The funds also would pay for 47 support personnel such as dispatchers, auto mechanics, personnel managers and payroll employees.

That directive came two days after the council, led by Mayor Maureen O’Connor, declared that drug- and gang-related shootings had created a “state of emergency” and asked Gov. George Deukmejian for a $34-million grant to help quell the violence.

If adopted in their entirety by the council--a highly unlikely prospect--Lockwood’s proposals would touch a host of city programs that directly affect many citizens. For example, he is suggesting complete elimination of the $198,000 program under which the city inspects privately owned canyon-rim property for brush that could create a fire hazard.

The manager also would remove $1 million over the next two fiscal years from the 44 social service programs now receiving city money.
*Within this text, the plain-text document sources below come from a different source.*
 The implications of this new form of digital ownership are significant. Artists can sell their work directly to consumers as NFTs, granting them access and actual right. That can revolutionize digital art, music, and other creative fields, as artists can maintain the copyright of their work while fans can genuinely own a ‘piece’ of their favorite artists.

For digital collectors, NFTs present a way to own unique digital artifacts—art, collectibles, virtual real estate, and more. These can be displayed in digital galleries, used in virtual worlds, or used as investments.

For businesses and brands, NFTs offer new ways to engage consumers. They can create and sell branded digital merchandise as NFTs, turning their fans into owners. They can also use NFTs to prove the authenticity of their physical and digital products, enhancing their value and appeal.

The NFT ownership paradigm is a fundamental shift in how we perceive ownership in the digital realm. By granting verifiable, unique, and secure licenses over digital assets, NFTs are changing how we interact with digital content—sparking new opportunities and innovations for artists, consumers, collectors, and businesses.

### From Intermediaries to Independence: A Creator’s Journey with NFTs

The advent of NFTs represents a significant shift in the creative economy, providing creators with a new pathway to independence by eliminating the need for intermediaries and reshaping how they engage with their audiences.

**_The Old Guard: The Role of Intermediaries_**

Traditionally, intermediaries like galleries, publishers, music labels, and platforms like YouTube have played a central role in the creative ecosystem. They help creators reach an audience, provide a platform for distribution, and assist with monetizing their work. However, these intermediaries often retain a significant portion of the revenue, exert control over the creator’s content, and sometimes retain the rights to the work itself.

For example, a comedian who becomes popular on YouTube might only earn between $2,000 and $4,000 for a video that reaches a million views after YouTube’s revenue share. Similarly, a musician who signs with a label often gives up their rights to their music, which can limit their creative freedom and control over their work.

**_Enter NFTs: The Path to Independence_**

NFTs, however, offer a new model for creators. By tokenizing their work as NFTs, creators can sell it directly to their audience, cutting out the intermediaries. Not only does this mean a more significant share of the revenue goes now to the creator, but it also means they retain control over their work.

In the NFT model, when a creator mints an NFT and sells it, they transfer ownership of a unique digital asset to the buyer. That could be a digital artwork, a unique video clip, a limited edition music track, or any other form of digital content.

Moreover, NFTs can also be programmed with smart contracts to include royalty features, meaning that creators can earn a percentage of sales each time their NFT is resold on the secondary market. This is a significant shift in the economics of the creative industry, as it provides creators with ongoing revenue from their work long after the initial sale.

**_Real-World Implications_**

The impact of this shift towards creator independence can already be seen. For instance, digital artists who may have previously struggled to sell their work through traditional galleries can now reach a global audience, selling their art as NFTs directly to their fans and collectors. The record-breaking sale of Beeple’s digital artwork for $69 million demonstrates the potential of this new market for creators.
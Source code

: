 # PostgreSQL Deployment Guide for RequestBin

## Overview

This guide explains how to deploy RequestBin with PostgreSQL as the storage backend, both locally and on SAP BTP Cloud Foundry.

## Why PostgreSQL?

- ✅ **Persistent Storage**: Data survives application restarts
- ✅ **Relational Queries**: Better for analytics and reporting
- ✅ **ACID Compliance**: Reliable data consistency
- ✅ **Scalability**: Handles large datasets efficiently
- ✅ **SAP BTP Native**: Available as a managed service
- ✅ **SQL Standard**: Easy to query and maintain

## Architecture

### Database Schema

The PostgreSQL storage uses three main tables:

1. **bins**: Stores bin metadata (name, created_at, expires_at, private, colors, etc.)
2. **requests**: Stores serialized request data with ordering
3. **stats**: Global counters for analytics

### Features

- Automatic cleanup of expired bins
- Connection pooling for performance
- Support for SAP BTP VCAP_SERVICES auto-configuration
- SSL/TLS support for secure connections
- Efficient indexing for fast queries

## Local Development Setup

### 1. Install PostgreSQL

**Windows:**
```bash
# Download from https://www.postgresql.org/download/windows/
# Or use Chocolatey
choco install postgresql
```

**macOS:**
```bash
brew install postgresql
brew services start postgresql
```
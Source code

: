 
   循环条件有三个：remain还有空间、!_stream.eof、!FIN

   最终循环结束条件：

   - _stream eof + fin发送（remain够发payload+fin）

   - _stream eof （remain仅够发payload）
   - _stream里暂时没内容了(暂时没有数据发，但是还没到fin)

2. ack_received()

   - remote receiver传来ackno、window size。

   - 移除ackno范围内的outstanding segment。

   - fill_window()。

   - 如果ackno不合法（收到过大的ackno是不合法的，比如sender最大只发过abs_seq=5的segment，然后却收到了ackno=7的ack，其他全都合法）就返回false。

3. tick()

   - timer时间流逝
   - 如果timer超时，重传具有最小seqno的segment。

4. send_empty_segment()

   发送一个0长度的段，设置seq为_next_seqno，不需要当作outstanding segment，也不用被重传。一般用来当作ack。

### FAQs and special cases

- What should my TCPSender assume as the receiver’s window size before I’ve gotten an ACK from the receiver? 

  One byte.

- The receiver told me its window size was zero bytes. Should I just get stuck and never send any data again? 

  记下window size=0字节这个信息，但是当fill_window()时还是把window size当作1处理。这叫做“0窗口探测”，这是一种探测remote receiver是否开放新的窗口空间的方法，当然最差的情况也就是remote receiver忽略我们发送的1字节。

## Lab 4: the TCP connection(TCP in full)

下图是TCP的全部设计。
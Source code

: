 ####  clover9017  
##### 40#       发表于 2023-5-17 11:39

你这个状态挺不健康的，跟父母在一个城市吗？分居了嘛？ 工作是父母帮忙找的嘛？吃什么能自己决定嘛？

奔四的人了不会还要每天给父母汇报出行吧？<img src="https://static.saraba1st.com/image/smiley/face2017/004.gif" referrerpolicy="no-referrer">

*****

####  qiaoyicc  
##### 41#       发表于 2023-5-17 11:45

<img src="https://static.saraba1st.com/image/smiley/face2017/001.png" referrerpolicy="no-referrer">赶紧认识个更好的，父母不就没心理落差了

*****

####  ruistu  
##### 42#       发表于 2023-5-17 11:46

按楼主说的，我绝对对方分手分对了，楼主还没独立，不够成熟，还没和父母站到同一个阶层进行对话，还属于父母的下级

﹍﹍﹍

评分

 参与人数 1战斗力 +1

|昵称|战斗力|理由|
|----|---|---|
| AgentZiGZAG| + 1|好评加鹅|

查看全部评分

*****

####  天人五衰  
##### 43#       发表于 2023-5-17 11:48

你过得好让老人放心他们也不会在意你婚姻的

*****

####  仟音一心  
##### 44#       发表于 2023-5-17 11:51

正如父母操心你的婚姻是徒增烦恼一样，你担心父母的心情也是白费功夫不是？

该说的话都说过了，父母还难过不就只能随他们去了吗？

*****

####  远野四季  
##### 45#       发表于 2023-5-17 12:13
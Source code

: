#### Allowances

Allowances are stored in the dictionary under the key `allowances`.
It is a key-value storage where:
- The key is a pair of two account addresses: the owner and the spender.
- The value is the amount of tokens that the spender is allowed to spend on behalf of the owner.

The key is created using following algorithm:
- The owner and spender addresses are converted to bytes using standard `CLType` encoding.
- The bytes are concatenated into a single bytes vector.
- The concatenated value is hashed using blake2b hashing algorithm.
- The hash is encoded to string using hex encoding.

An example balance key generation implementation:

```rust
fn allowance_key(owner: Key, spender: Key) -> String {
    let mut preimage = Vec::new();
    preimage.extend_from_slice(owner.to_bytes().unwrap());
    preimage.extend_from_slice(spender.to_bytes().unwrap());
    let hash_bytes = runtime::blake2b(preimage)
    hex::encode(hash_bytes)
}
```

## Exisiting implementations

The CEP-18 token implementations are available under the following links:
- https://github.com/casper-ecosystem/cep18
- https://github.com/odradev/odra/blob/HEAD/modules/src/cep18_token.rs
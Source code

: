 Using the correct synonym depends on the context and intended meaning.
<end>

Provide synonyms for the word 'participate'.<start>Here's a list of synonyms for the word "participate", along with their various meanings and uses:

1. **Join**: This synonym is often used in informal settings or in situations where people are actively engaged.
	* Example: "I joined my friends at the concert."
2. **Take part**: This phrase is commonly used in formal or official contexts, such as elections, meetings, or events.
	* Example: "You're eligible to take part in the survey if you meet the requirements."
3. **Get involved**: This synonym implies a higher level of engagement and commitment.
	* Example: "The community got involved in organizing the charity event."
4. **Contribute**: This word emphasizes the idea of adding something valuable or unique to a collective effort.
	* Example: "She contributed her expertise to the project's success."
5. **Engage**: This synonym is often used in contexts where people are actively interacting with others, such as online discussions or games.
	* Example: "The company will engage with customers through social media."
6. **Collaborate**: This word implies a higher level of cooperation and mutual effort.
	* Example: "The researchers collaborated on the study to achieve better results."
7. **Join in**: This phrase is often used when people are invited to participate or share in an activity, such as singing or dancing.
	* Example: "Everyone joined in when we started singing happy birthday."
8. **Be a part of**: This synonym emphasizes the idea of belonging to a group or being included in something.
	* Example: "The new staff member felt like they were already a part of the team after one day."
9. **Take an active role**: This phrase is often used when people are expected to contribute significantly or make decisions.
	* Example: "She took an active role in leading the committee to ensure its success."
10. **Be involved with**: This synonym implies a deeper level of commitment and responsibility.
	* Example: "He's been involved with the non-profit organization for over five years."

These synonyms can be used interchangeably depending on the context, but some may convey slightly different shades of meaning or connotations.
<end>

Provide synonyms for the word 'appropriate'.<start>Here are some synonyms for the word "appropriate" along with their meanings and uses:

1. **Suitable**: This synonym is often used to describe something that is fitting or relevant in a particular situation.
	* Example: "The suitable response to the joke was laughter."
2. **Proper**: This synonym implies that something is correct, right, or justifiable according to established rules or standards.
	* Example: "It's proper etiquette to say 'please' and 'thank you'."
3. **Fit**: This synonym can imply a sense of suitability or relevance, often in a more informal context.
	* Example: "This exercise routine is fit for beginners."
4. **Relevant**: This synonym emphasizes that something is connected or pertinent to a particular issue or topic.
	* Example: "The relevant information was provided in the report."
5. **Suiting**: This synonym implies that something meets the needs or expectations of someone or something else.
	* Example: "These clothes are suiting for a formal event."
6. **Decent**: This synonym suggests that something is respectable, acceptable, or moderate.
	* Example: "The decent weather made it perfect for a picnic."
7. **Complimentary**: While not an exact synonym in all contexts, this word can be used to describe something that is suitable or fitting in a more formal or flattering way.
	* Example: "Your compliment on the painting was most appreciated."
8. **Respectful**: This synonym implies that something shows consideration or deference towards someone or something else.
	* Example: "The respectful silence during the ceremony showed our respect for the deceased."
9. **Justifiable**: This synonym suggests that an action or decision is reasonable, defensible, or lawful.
Decisions on which programs would be specifically affected will be made later, said Ross McCollum, director of community services.

The elimination of the consumer fraud prosecutors would save $532,000, but Witt said he will fight the move when it comes before the council.

In the Park and Recreation Department, Lockwood suggests reducing a senior citizen program by one-third to save $56,000, halving a disabled-services program to recoup $128,000 and completely eliminating after-school playground programs by cutting the remaining $481,000 that he had intended to leave in the budget. Lockwood’s original $931-million spending blueprint already included a $577,000 proposed cut in after-school recreation.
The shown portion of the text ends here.